### Exercise directions
Please reproduce the entries below exactly, leaving the pictures out.

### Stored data
Segment Open

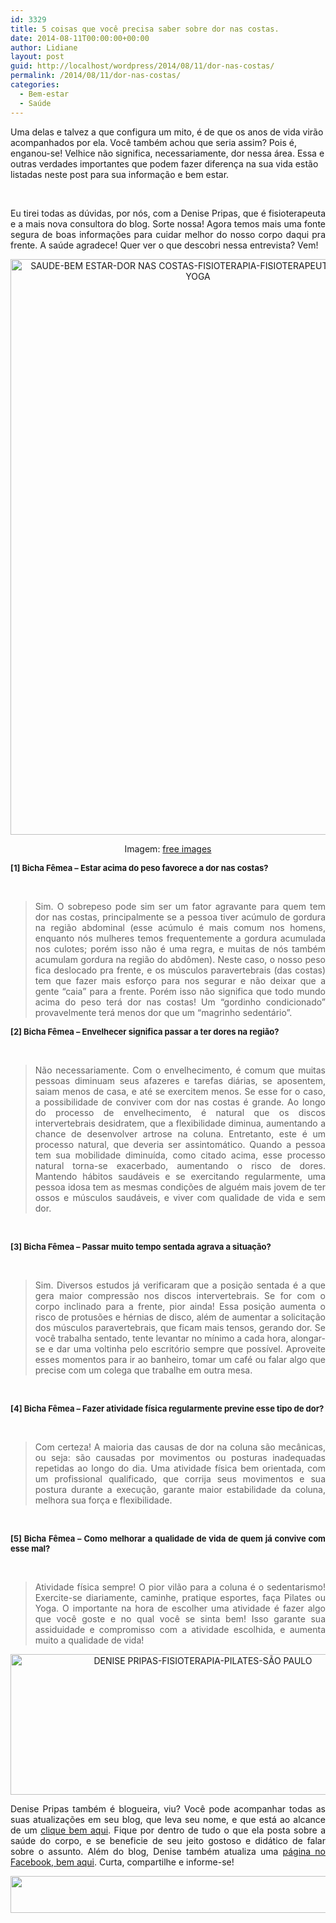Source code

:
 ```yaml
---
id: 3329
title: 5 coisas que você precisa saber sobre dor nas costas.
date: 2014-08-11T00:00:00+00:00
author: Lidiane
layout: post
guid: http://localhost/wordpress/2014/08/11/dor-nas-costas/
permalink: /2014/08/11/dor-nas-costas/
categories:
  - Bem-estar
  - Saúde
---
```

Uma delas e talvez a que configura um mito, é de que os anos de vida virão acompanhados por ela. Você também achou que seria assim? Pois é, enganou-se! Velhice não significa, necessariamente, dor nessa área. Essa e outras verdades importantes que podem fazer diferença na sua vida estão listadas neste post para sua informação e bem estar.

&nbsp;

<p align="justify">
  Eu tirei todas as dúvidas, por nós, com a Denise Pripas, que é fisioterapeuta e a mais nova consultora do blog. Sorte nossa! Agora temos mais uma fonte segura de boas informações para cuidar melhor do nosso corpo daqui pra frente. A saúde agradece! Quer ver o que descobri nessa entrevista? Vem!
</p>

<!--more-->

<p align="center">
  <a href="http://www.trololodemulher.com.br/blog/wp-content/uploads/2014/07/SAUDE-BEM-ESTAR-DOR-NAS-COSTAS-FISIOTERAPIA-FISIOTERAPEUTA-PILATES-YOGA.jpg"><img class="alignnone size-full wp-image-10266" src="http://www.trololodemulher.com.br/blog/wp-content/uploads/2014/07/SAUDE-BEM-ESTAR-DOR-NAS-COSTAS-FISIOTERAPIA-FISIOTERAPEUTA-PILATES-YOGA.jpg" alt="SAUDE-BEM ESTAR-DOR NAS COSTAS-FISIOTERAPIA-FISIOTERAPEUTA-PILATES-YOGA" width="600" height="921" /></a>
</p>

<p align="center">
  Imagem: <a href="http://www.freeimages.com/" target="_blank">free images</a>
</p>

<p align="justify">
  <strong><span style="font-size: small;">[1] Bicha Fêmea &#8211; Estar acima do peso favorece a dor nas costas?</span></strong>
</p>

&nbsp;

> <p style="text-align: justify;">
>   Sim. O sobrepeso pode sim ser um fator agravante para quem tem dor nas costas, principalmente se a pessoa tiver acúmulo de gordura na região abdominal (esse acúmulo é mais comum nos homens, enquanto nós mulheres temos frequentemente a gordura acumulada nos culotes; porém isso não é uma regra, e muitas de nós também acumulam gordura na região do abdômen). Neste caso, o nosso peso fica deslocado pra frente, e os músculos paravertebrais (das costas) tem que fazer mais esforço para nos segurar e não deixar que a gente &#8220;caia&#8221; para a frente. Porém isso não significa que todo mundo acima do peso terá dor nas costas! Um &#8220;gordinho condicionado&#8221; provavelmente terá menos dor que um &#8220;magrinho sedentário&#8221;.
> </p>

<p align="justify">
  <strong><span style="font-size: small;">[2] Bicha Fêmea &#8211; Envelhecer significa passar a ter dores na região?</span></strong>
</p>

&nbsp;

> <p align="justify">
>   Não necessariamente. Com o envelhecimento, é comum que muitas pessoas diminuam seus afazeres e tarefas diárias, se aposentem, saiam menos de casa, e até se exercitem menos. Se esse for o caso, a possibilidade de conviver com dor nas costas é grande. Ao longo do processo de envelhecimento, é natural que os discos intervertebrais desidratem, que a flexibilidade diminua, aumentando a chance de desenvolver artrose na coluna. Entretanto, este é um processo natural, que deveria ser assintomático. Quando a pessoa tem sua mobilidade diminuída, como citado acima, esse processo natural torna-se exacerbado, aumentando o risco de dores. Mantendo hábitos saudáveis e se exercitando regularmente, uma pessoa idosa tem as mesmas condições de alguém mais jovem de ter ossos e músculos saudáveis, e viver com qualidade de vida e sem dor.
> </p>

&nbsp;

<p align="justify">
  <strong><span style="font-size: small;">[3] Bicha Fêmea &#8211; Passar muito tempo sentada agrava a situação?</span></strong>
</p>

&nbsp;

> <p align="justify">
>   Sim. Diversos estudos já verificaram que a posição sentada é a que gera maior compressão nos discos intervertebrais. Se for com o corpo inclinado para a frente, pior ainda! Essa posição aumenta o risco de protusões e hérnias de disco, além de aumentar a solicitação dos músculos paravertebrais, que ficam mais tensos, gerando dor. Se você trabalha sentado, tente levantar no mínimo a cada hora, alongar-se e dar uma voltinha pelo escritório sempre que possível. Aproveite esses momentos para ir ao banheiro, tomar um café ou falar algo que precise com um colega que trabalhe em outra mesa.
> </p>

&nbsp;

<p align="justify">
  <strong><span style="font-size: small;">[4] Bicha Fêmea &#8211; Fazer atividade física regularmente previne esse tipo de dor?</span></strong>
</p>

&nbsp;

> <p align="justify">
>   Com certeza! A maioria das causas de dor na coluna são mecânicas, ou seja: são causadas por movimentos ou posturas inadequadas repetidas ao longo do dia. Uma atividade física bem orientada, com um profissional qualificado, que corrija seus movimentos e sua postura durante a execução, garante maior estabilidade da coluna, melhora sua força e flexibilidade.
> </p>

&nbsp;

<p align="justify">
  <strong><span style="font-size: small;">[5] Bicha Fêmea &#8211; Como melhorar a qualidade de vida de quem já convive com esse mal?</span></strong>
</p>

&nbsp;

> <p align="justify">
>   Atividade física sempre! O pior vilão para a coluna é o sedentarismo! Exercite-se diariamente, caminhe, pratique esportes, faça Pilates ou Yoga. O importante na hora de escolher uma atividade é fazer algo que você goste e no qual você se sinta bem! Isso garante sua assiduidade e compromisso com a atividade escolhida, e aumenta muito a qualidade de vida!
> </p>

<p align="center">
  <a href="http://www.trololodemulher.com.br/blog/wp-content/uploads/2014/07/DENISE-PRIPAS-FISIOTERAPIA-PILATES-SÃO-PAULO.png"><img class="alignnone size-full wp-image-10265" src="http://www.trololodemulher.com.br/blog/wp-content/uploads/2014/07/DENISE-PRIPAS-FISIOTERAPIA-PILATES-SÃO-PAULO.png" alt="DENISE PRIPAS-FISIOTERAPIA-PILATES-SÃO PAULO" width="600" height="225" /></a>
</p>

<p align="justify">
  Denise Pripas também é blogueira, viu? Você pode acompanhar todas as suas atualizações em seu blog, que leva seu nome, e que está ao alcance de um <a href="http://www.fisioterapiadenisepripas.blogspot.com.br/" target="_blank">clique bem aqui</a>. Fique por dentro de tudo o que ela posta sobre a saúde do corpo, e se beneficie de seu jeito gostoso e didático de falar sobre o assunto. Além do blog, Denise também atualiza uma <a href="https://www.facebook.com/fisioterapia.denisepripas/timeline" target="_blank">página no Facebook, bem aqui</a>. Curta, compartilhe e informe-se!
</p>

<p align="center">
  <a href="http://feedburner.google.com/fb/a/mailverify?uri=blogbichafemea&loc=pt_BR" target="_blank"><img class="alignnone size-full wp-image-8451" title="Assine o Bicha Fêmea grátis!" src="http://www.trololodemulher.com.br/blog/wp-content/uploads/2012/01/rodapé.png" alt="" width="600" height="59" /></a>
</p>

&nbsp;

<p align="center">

Segment Closed

### Result of this exercise
Source code

:
 ```yaml
---
id: 3329
title: 5 coisas que você precisa saber sobre dor nas costas.
date: 2014-08-11T00:00:00+00:00
author: Lidiane
layout: post
guid: http://localhost/wordpress/2014/08/11/dor-nas-costas/
permalink: /2014/08/11/dor-nas-costas/
categories:
  - Bem-estar
  - Saúde
---
```

Uma delas e talvez a que configura um mito, é de que os anos de vida virão acompanhados por ela. Você também achou que seria assim? Pois é, enganou-se! Velhice não significa, necessariamente, dor nessa área. Essa e outras verdades importantes que podem fazer diferença na sua vida estão listadas neste post para sua informação e bem estar.

&nbsp;

<p align="justify">
  Eu tirei todas as dúvidas, por nós, com a Denise Pripas, que é fisioterapeuta e a mais nova consultora do blog. Sorte nossa! Agora temos mais uma fonte segura de boas informações para cuidar melhor do nosso corpo daqui pra frente. A saúde agradece! Quer ver o que descobri nessa entrevista? Vem!
</p>

<!--more-->

<p align="center">
  <a href="http://www.trololodemulher.com.br/blog/wp-content/uploads/2014/07/SAUDE-BEM-ESTAR-DOR-NAS-COSTAS-FISIOTERAPIA-FISIOTERAPEUTA-PILATES-YOGA.jpg"><img class="alignnone size-full wp-image-10266" src="http://www.trololodemulher.com.br/blog/wp-content/uploads/2014/07/SAUDE-BEM-ESTAR-DOR-NAS-COSTAS-FISIOTERAPIA-FISIOTERAPEUTA-PILATES-YOGA.jpg" alt="SAUDE-BEM ESTAR-DOR NAS COSTAS-FISIOTERAPIA-FISIOTERAPEUTA-PILATES-YOGA" width="600" height="921" /></a>
</p>

<p align="center">
  Imagem: <a href="http://www.freeimages.com/" target="_blank">free images</a>
</p>

<p align="justify">
  <strong><span style="font-size: small;">[1] Bicha Fêmea &#8211; Estar acima do peso favorece a dor nas costas?</span></strong>
</p>

&nbsp;

> <p style="text-align: justify;">
>   Sim. O sobrepeso pode sim ser um fator agravante para quem tem dor nas costas, principalmente se a pessoa tiver acúmulo de gordura na região abdominal (esse acúmulo é mais comum nos homens, enquanto nós mulheres temos frequentemente a gordura acumulada nos culotes; porém isso não é uma regra, e muitas de nós também acumulam gordura na região do abdômen). Neste caso, o nosso peso fica deslocado pra frente, e os músculos paravertebrais (das costas) tem que fazer mais esforço para nos segurar e não deixar que a gente &#8220;caia&#8221; para a frente. Porém isso não significa que todo mundo acima do peso terá dor nas costas! Um &#8220;gordinho condicionado&#8221; provavelmente terá menos dor que um &#8220;magrinho sedentário&#8221;.
> </p>

<p align="justify">
  <strong><span style="font-size: small;">[2] Bicha Fêmea &#8211; Envelhecer significa passar a ter dores na região?</span></strong>
</p>

&nbsp;

> <p align="justify">
>   Não necessariamente. Com o envelhecimento, é comum que muitas pessoas diminuam seus afazeres e tarefas diárias, se aposentem, saiam menos de casa, e até se exercitem menos. Se esse for o caso, a possibilidade de conviver com dor nas costas é grande. Ao longo do processo de envelhecimento, é natural que os discos intervertebrais desidratem, que a flexibilidade diminua, aumentando a chance de desenvolver artrose na coluna. Entretanto, este é um processo natural, que deveria ser assintomático. Quando a pessoa tem sua mobilidade diminuída, como citado acima, esse processo natural torna-se exacerbado, aumentando o risco de dores. Mantendo hábitos saudáveis e se exercitando regularmente, uma pessoa idosa tem as mesmas condições de alguém mais jovem de ter ossos e músculos saudáveis, e viver com qualidade de vida e sem dor.
> </p>

&nbsp;

<p align="justify">
  <strong><span style="font-size: small;">[3] Bicha Fêmea &#8211; Passar muito tempo sentada agrava a situação?</span></strong>
</p>

&nbsp;

> <p align="justify">
>   Sim. Diversos estudos já verificaram que a posição sentada é a que gera maior compressão nos discos intervertebrais. Se for com o corpo inclinado para a frente, pior ainda! Essa posição aumenta o risco de protusões e hérnias de disco, além de aumentar a solicitação dos músculos paravertebrais, que ficam mais tensos, gerando dor. Se você trabalha sentado, tente levantar no mínimo a cada hora, alongar-se e dar uma voltinha pelo escritório sempre que possível. Aproveite esses momentos para ir ao banheiro, tomar um café ou falar algo que precise com um colega que trabalhe em outra mesa.
> </p>

&nbsp;

<p align="justify">
  <strong><span style="font-size: small;">[4] Bicha Fêmea &#8211; Fazer atividade física regularmente previne esse tipo de dor?</span></strong>
</p>

&nbsp;

> <p align="justify">
>   Com certeza! A maioria das causas de dor na coluna são mecânicas, ou seja: são causadas por movimentos ou posturas inadequadas repetidas ao longo do dia. Uma atividade física bem orientada, com um profissional qualificado, que corrija seus movimentos e sua postura durante a execução, garante maior estabilidade da coluna, melhora sua força e flexibilidade.
> </p>

&nbsp;

<p align="justify">
  <strong><span style="font-size: small;">[5] Bicha Fêmea &#8211; Como melhorar a qualidade de vida de quem já convive com esse mal?</span></strong>
</p>

&nbsp;

> <p align="justify">
>   Atividade física sempre! O pior vilão para a coluna é o sedentarismo! Exercite-se diariamente, caminhe, pratique esportes, faça Pilates ou Yoga. O importante na hora de escolher uma atividade é fazer algo que você goste e no qual você se sinta bem! Isso garante sua assiduidade e compromisso com a atividade escolhida, e aumenta muito a qualidade de vida!
> </p>

<p align="center">
  <a href="http://www.trololodemulher.com.br/blog/wp-content/uploads/2014/07/DENISE-PRIPAS-FISIOTERAPIA-PILATES-SÃO-PAULO.png"><img class="alignnone size-full wp-image-10265" src="http://www.trololodemulher.com.br/blog/wp-content/uploads/2014/07/DENISE-PRIPAS-FISIOTERAPIA-PILATES-SÃO-PAULO.png" alt="DENISE PRIPAS-FISIOTERAPIA-PILATES-SÃO PAULO" width="600" height="225" /></a>
</p>

<p align="justify">
  Denise Pripas também é blogueira, viu? Você pode acompanhar todas as suas atualizações em seu blog, que leva seu nome, e que está ao alcance de um <a href="http://www.fisioterapiadenisepripas.blogspot.com.br/" target="_blank">clique bem aqui</a>. Fique por dentro de tudo o que ela posta sobre a saúde do corpo, e se beneficie de seu jeito gostoso e didático de falar sobre o assunto. Além do blog, Denise também atualiza uma <a href="https://www.facebook.com/fisioterapia.denisepripas/timeline" target="_blank">página no Facebook, bem aqui</a>. Curta, compartilhe e informe-se!
</p>

<p align="center">
  <a href="http://feedburner.google.com/fb/a/mailverify?uri=blogbichafemea&loc=pt_BR" target="_blank"><img class="alignnone size-full wp-image-8451" title="Assine o Bicha Fêmea grátis!" src="http://www.trololodemulher.com.br/blog/wp-content/uploads/2012/01/rodapé.png" alt="" width="600" height="59" /></a>
</p>

&nbsp;

<p align="center">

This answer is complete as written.